Radiant Bodies
Radiant Bodies is a collection of moving image works that explores the intersections between the human body and the radiant properties of cinema.
4 June 2015 - pdome.org/2015/radiant-bodies/
Through hand-made techniques that focus on the materiality of moving images, each of these works underscore the invisible ways in which the world imprints upon human, and other, bodies. Photographic images are dependent on light, and could not exist without the ability to receive and transmit energy that then forms realistic images. However, radiant energy can be simultaneously damaging. Unprotected negatives and photo-paper become blackened and useless, magnetic waves warp video images, and incorrect exposure in camera similarly destroys photographic information in film, analogue or digital formats.
These radiant properties of the world similarly affect the human body, imprinting, altering, healing and damaging through durational exposure. In this shared experience of radiant affect, the human and photograph forge a powerful bond. French semiotician Roland Barthes eloquently connects the photographic object and the body of the spectator in the book Camera Lucida where he writes that the photograph acts as an “…emanation of the referent. From a real body, which was there, proceed radiations which ultimately touch me… like the delayed rays of a star. A sort of umbilical cord links the body of the photographed thing to my gaze: light, though impalpable, is here a carnal medium, a skin I share with anyone who has been photographed” (Camera Lucida 80-81). This sensual skin-to-skin contact through the medium of light enables empathy between image and being, drawing to the forefront issues around the ephemerality of memory (and light), the supposed permanence of photography as a witness to life lived, questions of mortality, and the ambivalence of our place in the universe as small and fragile beings within an environment which is often destructively sublime.

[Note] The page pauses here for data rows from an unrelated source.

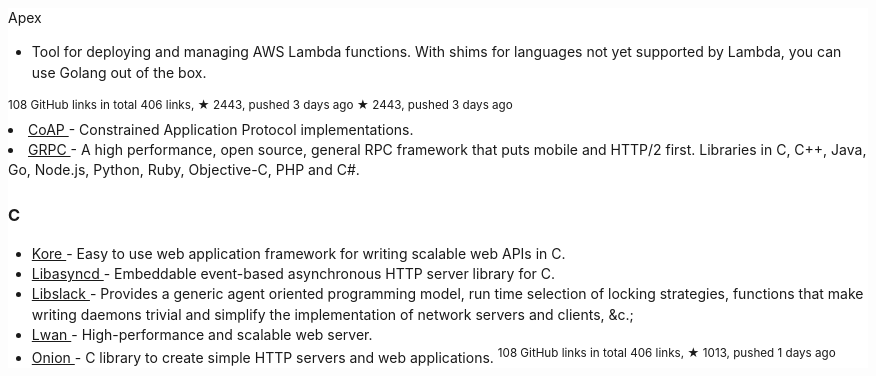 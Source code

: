    Apex
  </a>
  - Tool for deploying and managing AWS Lambda functions. With shims for languages not yet supported by Lambda, you can use Golang out of the box.
  <sup>
   108 GitHub links in total 406 links, ★ 2443, pushed 3 days ago
  </sup>
  <sup>
   &#9733 2443, pushed 3 days ago
  </sup>
 </li>
 <li>
  <a href="http://coap.technology/impls.html">
   CoAP
  </a>
  - Constrained Application Protocol implementations.
 </li>
 <li>
  <a href="http://www.grpc.io/">
   GRPC
  </a>
  - A high performance, open source, general RPC framework that puts mobile and HTTP/2 first. Libraries in C, C++, Java, Go, Node.js, Python, Ruby, Objective-C, PHP and C#.
 </li>
</ul>
<h3>
 C
</h3>
<ul>
 <li>
  <a href="https://kore.io/">
   Kore
  </a>
  - Easy to use web application framework for writing scalable web APIs in C.
 </li>
 <li>
  <a href="https://github.com/wolkykim/libasyncd/">
   Libasyncd
  </a>
  - Embeddable event-based asynchronous HTTP server library for C.
 </li>
 <li>
  <a href="http://libslack.org/">
   Libslack
  </a>
  -  Provides a generic agent oriented programming model, run time selection of locking strategies, functions that make writing daemons trivial and simplify the implementation of network servers and clients, &c.;
 </li>
 <li>
  <a href="http://lwan.ws/">
   Lwan
  </a>
  - High-performance and scalable web server.
 </li>
 <li>
  <a href="https://github.com/davidmoreno/onion">
   Onion
  </a>
  - C library to create simple HTTP servers and web applications.
  <sup>
   108 GitHub links in total 406 links, ★ 1013, pushed 1 days ago
  </sup>
  <sup>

The films are structured around Daniel McIntyre’s film series Lion, which deals with the psychological and physical ramifications of radioactivity, and the metaphoric connections between radioactivity and the chemical compositions of celluloid filmmaking, through an exploration of the history and present of Chernobyl. McIntyre connects his grandmother’s stories about the nuclear disaster in 1986, with his family’s struggle with cancer, and the documentation of his own visit to Chernobyl. The film underscores the uncontrolled mutation of bodies created by radiation poisoning, the blurred lines of memory and documentation, as well as the connections between the light-sensitive chemical photography and radiation as something that generates seemingly invisible marks, develops over time, and creates new versions of old bodies and forms. Bookending this film are works by Emily Pelstring (Doing My Rounds, Checking Some Rounds), Gariné Torossian (Babies on the Sun), and Louise Borque (Self Portrait Post Mortem), who all enact change on the image of the human body through a process of hand-working. Pelstring’s video-manipulation creates a performative body, both within the work—where the dancer’s body is pushed and pulled by magnetic waves—and in the spectatorial body that is buffeted by the driving soundtrack and oscillating images. In contrast to Pelstring’s embodied approach, Torossian and Borque both focus on the memory-image, where physically distressed photographic footage resonates with issues around ephemerality, memory, and cinematic dream-states. The final film in the program consolidates all of these interests through a study of the northern lights in relation to history, memory, human habitation and transcendent environments. In Magnetic Reconnection, Kyle Armstrong contrasts the desolate landscapes of the arctic and the beauty of the aurora borealis to examine the ways in which humans embody a similar ambivalence of great brilliance that is balanced by extreme destructiveness. Armstrong questions what we know and the ephemerality of our presence when we exists as mere moments in an environment that remembers eons.
Featuring:
Doing My Rounds, Checking Some Rounds – Emily Pelstring – 5:55 mins, 2013. analogue video on digital video.
Babies on the Sun – Gariné Torossian – 4:30 mins, 2001. 16mm.
Lion – Daniel McIntyre, 50:59, 2014. 16mm on digital video.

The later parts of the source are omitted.